«Все дело в том, чтобы мы любили, чтобы у нас билось сердце — хотя бы разбивалось вдребезги! Я всегда разбивалась вдребезги, и все мои стихи — те самые серебряные сердечные дребезги».
(Марина Цветаева)
Каждый год, отдаляющий нас от событий жизни Марины Цветаевой, самым непредсказуемым образом делает ее все более и более близкой, современной и своевременной. Наверное, потому, что все ее яркое творчество – искренняя повесть «о времени и о себе». «Моим стихам, как драгоценным винам, настанет свой черед...», – предсказала свой триумф двадцатилетняя Марина.
Время Цветаевой – время Есенина, Блока, Ахматовой, Бальмонта, Маяковского, Мандельштама – какие непохожие личности, непохожие стихи и судьбы! И даже среди этих великих поэтов Цветаева немного наособицу: «Какие стихи Вы пишете, Марина... Вы возмутительно большой поэт», - писал Марине Цветаевой Борис Пастернак.
Она не признавала никаких литературных школ и течений, только человеческие чувства и всегда оставалась внутренне свободной. А ведь темы ее стихов, поэм, прозы все так же неизменны и самобытны, как и столетия назад: любовь, родина, поэзия, жизнь… Сильная, свободолюбивая, уверенная женщина, прошедшая горнило революций, нищету и череду черных чересполосиц, пережившая множество личных драм и трагедий, всегда замечала, что писать стихи – это все равно что «вскрыть жилы», из которых неостановимо и невосстановимо хлещут «жизнь» и «стих». «Равенство дара души и слова – вот поэт».
В первые послереволюционные годы Константин Бальмонт вспоминал о необыкновенной чуткости и доброте Марины Цветаевой: «…добрая и безрассудная. У нее в доме несколько картофелин. Она все их приносит мне и заставляет съесть». Казалось, что она не замечала бурь, свирепствовавших над ее головой, уносящих множество жизней, в том числе, и близких для поэтессы людей – и, конечно же, это не так.

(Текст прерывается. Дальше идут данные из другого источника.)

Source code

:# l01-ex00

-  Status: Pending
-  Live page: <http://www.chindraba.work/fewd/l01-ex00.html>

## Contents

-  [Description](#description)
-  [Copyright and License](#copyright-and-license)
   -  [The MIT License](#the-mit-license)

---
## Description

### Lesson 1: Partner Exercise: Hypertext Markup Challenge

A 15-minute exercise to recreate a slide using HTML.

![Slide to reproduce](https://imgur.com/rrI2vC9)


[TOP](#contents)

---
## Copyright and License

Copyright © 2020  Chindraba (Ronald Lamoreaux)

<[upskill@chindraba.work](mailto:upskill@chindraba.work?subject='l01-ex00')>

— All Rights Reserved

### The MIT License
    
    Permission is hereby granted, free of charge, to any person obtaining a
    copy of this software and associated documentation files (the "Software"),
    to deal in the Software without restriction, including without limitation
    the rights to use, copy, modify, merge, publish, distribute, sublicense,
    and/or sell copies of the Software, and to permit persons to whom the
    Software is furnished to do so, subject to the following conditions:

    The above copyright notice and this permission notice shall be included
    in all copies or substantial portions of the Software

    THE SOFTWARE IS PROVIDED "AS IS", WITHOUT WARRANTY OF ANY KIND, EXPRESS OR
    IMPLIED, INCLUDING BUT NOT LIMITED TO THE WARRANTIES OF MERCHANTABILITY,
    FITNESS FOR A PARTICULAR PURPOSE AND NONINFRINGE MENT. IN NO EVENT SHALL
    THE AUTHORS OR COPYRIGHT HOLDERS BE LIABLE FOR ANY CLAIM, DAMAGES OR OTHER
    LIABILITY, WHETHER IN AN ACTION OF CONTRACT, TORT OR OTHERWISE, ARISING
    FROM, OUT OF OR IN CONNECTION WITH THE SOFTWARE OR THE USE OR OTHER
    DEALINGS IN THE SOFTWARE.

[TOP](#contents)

Тончайший камертон ее души выстраивал гармонию звучания ее стихов, в которых она так талантливо выразила все величие своей жестокой эпохи.

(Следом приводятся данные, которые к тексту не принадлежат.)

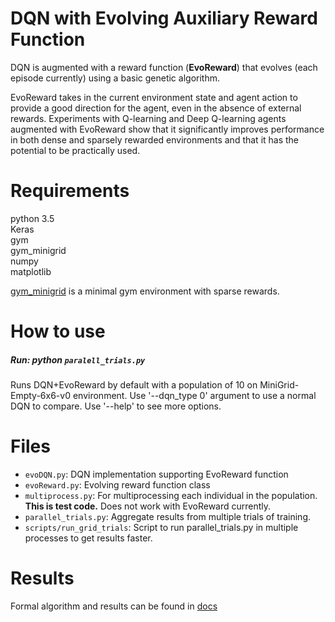 # DQN with Evolving Auxiliary Reward Function

DQN is augmented with a reward function (**EvoReward**) that evolves (each episode currently) using a basic genetic algorithm. 

EvoReward takes in the current environment state and agent action to provide a good direction for the agent, even in the absence of external rewards. Experiments with Q-learning and Deep Q-learning agents augmented with EvoReward show that it significantly improves performance in both dense and sparsely rewarded environments and that it has the potential to be
practically used.

# Requirements
python 3.5  
Keras  
gym  
gym_minigrid  
numpy  
matplotlib  

[gym_minigrid](https://github.com/maximecb/gym-minigrid) is a minimal gym environment with sparse rewards. 

# How to use
##### Run: python `paralell_trials.py`
Runs DQN+EvoReward by default with a population of 10 on MiniGrid-Empty-6x6-v0 environment.
Use '--dqn_type 0' argument to use a normal DQN to compare.
Use '--help' to see more options.

# Files
- `evoDQN.py`: DQN implementation supporting EvoReward function
- `evoReward.py`: Evolving reward function class
- `multiprocess.py`: For multiprocessing each individual in the population. **This is test code.** Does not work with EvoReward currently.
- `parallel_trials.py`: Aggregate results from multiple trials of training.
- `scripts/run_grid_trials`: Script to run parallel_trials.py in multiple processes to get results faster.

# Results
Formal algorithm and results can be found in [docs](docs/EvoReward__Deep_Q_Network_with_Evolving_Augmented_Rewards.pdf)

Уж сколько их упало в эту бездну,
Разверзтую вдали!
Настанет день, когда и я исчезну
С поверхности земли.
Застынет всё, что пело и боролось,
Сияло и рвалось:
И зелень глаз моих, и нежный голос,
И золото волос.
И будет жизнь с ее насущным хлебом,
С забывчивостью дня.
И будет всё — как будто бы под небом
И не было меня!
Изменчивой, как дети, в каждой мине,
И так недолго злой,
Любившей час, когда дрова в камине
Становятся золой,
Виолончель и кавалькады в чаще,
И колокол в селе…
— Меня, такой живой и настоящей
На ласковой земле!
К вам всем — что мне, ни в чем не знавшей меры,
Чужие и свои?! —
Я обращаюсь с требованьем веры
И с просьбой о любви.
И день и ночь, и письменно и устно:
За правду да и нет,
За то, что мне так часто — слишком грустно
И только двадцать лет,
За то, что мне прямая неизбежность —
Прощение обид,
За всю мою безудержную нежность
И слишком гордый вид,
За быстроту стремительных событий,
За правду, за игру…
— Послушайте! — Еще меня любите
За то, что я умру.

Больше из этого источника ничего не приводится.